Define the amortized cost c^i\hat c_i of access σi\sigma_i by c^i=ci+Φ(Li)Φ(Li1)\hat c_i = c_i + \Phi(L_i) - \Phi(L_{i - 1}).

g. Show that the amortized cost c^i\hat c_i of access σi\sigma_i is bounded from above by 4ci4c_i^*.

h. Conclude that the cost CMTF(σ)C_{\text{MTF}}(\sigma) of access sequence σ\sigma with move-to-front is at most 44 times the cost CH(σ)C_H(\sigma) of σ\sigma withany other heuristic H\text H, assuming that both heuristics start with the same list.

a. Since the heuristic is picked in advance, given any sequence of requests given so far, we can simulate what ordering the heuristic will call for, then, we will pick our next request to be whatever element will of been in the last position of the list. Continuing until all the requests have been made, we have that the cost of this sequence of accesses is =mn= mn.

b. The cost of finding an element is =rankL(x)= \text{rank}_L(x) and since it needs to be swapped with all the elements before it, of which there are rankL(x)1\text{rank}_L(x) - 1, the total cost is 2rankL(x)12 \cdot \text{rank}_L(x) - 1.

c. Regardless of the heuristic used, we first need to locate the element, which is left where ever it was after the previous step, so, needs rankLi1(x)\text{rank}_{L_{i - 1}}(x). After that, by definition, there are tit_i transpositions made, so, ci=rankLi1(x)+tic^*_i = \text{rank}_{L_{i - 1}}(x) + t_i^*.

d. If we perform a transposition of elements yy and zz, where yy is towards the left. Then there are two cases. The first is that the final ordering of the list in LiL_i^* is with yy in front of zz, in which case we have just increased the number of inversions by 11, so the potential increases by 22. The second is that in LIzL_I^*z occurs before yy, in which case, we have just reduced the number of inversions by one, reducing the potential by 22.

In both cases, whether or not there is an inversion between yy or zz and any other element has not changed, since the transposition only changed the relative ordering of those two elements.

e. By definition, AA and BB are the only two of the four categories to place elements that precede xx in Li1L_{i - 1}, since there are A+B|A| + |B| elements preceding it, it's rank in Li1L_{i - 1} is A+B+1|A| + |B| + 1. Similarly, the two categories in which an element can be if it precedes xx in Li1L^*_{i - 1} are AA and CC, so, in Li1L^*_{i - 1}, xx has rankA+C+1\text{rank} |A| + |C| + 1.

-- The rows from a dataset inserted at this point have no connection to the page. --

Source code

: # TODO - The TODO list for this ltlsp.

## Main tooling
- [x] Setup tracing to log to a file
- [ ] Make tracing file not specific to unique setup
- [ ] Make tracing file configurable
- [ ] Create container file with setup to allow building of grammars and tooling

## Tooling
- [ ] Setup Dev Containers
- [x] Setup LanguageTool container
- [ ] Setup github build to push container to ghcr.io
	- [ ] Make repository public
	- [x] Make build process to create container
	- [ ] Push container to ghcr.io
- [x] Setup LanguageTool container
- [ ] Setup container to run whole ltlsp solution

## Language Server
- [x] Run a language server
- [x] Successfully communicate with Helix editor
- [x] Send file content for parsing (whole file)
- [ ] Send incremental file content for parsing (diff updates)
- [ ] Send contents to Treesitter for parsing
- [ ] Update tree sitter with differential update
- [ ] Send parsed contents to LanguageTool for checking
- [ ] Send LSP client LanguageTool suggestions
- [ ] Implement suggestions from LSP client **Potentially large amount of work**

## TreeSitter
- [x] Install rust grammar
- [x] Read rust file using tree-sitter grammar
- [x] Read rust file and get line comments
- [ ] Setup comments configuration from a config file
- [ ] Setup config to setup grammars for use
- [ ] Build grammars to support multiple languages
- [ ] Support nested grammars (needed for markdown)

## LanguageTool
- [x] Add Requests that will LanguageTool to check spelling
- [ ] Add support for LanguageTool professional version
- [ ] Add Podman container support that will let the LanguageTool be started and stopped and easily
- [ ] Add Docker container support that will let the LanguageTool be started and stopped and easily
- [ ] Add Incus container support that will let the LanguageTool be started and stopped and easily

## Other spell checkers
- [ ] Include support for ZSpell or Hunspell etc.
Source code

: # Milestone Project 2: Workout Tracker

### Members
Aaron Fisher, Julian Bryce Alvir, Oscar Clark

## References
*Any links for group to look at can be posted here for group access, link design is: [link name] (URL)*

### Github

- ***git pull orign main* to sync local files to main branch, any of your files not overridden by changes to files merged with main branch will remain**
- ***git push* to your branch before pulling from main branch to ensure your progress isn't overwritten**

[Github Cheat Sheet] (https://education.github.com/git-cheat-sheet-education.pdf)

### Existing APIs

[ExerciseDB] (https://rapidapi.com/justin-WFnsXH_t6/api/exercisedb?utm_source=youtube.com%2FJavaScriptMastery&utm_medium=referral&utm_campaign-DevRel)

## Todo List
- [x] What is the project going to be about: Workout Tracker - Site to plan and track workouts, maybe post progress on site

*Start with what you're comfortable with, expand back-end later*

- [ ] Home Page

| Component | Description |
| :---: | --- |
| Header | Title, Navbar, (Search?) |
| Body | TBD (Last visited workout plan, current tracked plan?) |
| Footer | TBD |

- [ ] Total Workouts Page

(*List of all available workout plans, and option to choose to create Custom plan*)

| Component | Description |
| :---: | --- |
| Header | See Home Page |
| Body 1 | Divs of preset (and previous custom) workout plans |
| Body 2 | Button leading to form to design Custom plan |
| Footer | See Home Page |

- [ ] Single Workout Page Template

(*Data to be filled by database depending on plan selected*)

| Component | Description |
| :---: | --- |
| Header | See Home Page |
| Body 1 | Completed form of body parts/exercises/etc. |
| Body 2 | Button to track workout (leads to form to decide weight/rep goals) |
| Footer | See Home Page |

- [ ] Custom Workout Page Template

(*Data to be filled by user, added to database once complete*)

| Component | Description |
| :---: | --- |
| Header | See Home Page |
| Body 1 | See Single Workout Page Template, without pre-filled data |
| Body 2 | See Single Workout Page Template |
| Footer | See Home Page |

f. We have from part d that the potential increases by 22 if we transpose two elements that are being swapped so that their relative order in the final ordering is being screwed up, and decreases by two if they are begin placed into their correct order in LiL^*_i.

In particular, they increase it by at most 22, since we are keeping track of the number of inversions that may not be the direct effect of the transpositions that heuristic HH made, we see which ones the Move to front heuristic may of added. In particular, since the move to front heuristic only changed the relative order of xx with respect to the other elements, moving it in front of the elements that preceded it in Li1L_{i - 1}, we only care about sets AA and BB. For an element in AA, moving it to be behind AA created an inversion, since that element preceded xx in LiL^*_i. However, if the element were in BB, we are removing an inversion by placing xx in front of it.

g.

c^i2(A+B+1)1+2(AB+ti)=4A+1+2ti4(A+C+1+ti)=4ci. \begin{aligned} \hat c_i & \le 2(|A| + |B| + 1) - 1 + 2(|A| - |B| + t_i^*) \\ & = 4|A| + 1 + 2 t_i^* \\ & \le 4(|A| + |C| + 1 + t_i^*) \\ & = 4 c_i^*. \end{aligned}

h. We showed that the amortized cost of each operation under the move to front heuristic was at most four times the cost of the operation using any other heuristic. Since the amortized cost added up over all these operation is at most the total (real) cost, so we have that the total cost with movetofront is at most four times the total cost with an arbitrary other heuristic.